Priscilla shrugged. “I don’t usually ask Jason why he wants something. It makes him ornery, and he never explains anyway.”

“Good to know.” Justine returned her attention to the list. “I think I’ve got everything. Except for the flower arrangement. What kind of white flowers? Daisies? Lilies?”

“That’s up to you. Nothing too strong-smelling, though.”

“I have one more question. You know how each room at the inn pays homage to a different artist? Well, there are two second-floor west-facing rooms. One is the Roy Lichtenstein, and the other is the Gustav Klimt. Which one do you think Mr. Black would prefer?”

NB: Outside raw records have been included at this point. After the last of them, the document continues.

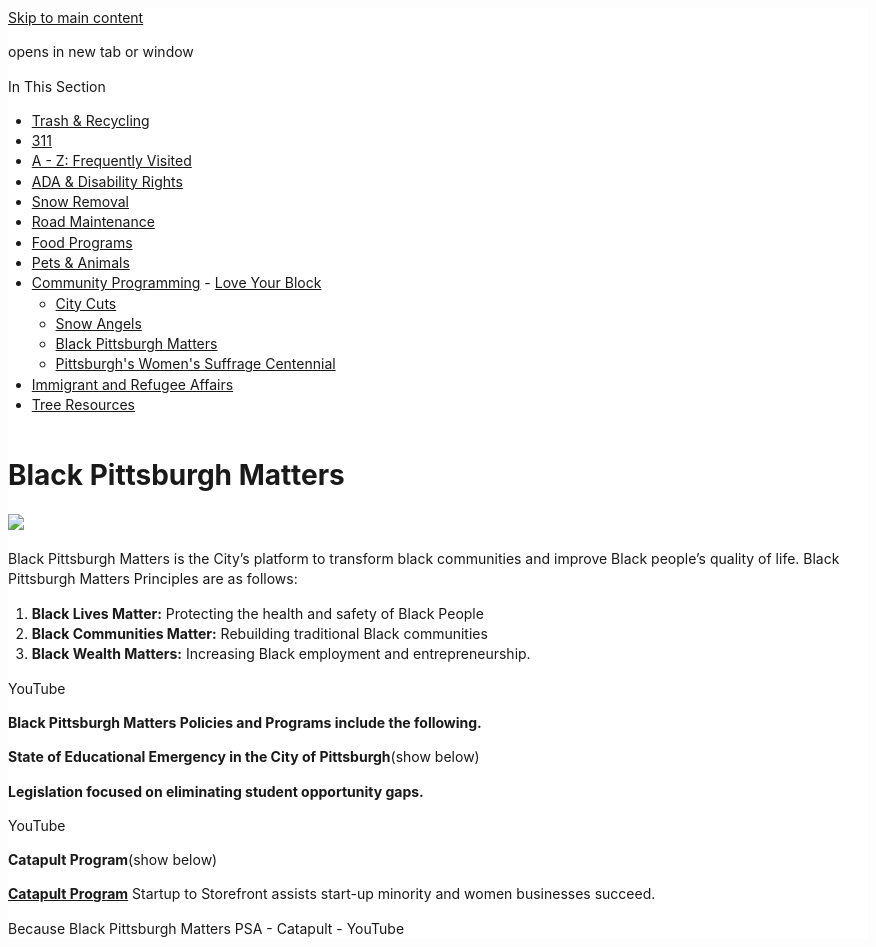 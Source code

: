 [Skip to main content](https://www.pittsburghpa.gov/Resident-Services/Community-Programming/Black-Pittsburgh-Matters#main-content)

opens in new tab or window

In This Section

- [Trash & Recycling](https://www.pittsburghpa.gov/Resident-Services/Trash-Recycling)
- [311](https://www.pittsburghpa.gov/Resident-Services/311)
- [A - Z: Frequently Visited](https://www.pittsburghpa.gov/Resident-Services/A-Z-Frequently-Visited)
- [ADA & Disability Rights](https://www.pittsburghpa.gov/Resident-Services/ADA-Disability-Rights)
- [Snow Removal](https://www.pittsburghpa.gov/Resident-Services/Snow-Removal)
- [Road Maintenance](https://www.pittsburghpa.gov/Resident-Services/Road-Maintenance)
- [Food Programs](https://www.pittsburghpa.gov/Resident-Services/Food-Programs)
- [Pets & Animals](https://www.pittsburghpa.gov/Resident-Services/Pets-Animals)
- [Community Programming](https://www.pittsburghpa.gov/Resident-Services/Community-Programming)  - [Love Your Block](https://www.pittsburghpa.gov/Resident-Services/Community-Programming/Love-Your-Block)
  - [City Cuts](https://www.pittsburghpa.gov/Resident-Services/Community-Programming/City-Cuts)
  - [Snow Angels](https://www.pittsburghpa.gov/Resident-Services/Community-Programming/Snow-Angels)
  - [Black Pittsburgh Matters](https://www.pittsburghpa.gov/Resident-Services/Community-Programming/Black-Pittsburgh-Matters)
  - [Pittsburgh's Women's Suffrage Centennial](https://www.pittsburghpa.gov/Resident-Services/Community-Programming/Pittsburghs-Womens-Suffrage-Centennial)
- [Immigrant and Refugee Affairs](https://www.pittsburghpa.gov/Resident-Services/Immigrant-and-Refugee-Affairs)
- [Tree Resources](https://www.pittsburghpa.gov/Resident-Services/Tree-Resources)

# Black Pittsburgh Matters

![](https://www.pittsburghpa.gov/files/assets/city/v/1/mayor/images/14048_bpm-banner.png)

Black Pittsburgh Matters is the City’s platform to transform black communities and improve Black people’s quality of life. Black Pittsburgh Matters Principles are as follows:

1. **Black Lives Matter:** Protecting the health and safety of Black People
2. **Black Communities Matter:** Rebuilding traditional Black communities
3. **Black Wealth Matters:** Increasing Black employment and entrepreneurship.

YouTube

**Black Pittsburgh Matters Policies and Programs include the following.**

**State of Educational Emergency in the City of Pittsburgh**(show below)

**Legislation focused on eliminating student opportunity gaps.**

YouTube

**Catapult Program**(show below)

**[Catapult Program](https://catapultpittsburgh.org/)** Startup to Storefront assists start-up minority and women businesses succeed.

Because Black Pittsburgh Matters PSA - Catapult - YouTube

Tucking a coppery sweep of hair neatly behind her ear, Priscilla considered the question. “To me they both sound like something you’d take antibiotics for,” she said. “Could you tell me about ’em? I don’t know art from apple butter.”

Justine liked her frankness. “Roy Lichtenstein was an American pop artist. His most famous paintings looked like comic strips, with lettering and thought balloons. His work is more about irony and technique than emotion. Klimt, on the other hand, is all about sensuality. He was an Austrian painter in the 1800s, and his style was what they call Art Nouveau, with lines and curves inspired by Japanese woodblock prints. His best-known painting is The Kiss—there’s a print of it in the room. So … which one would suit Mr. Black? Lichtenstein or Klimt?”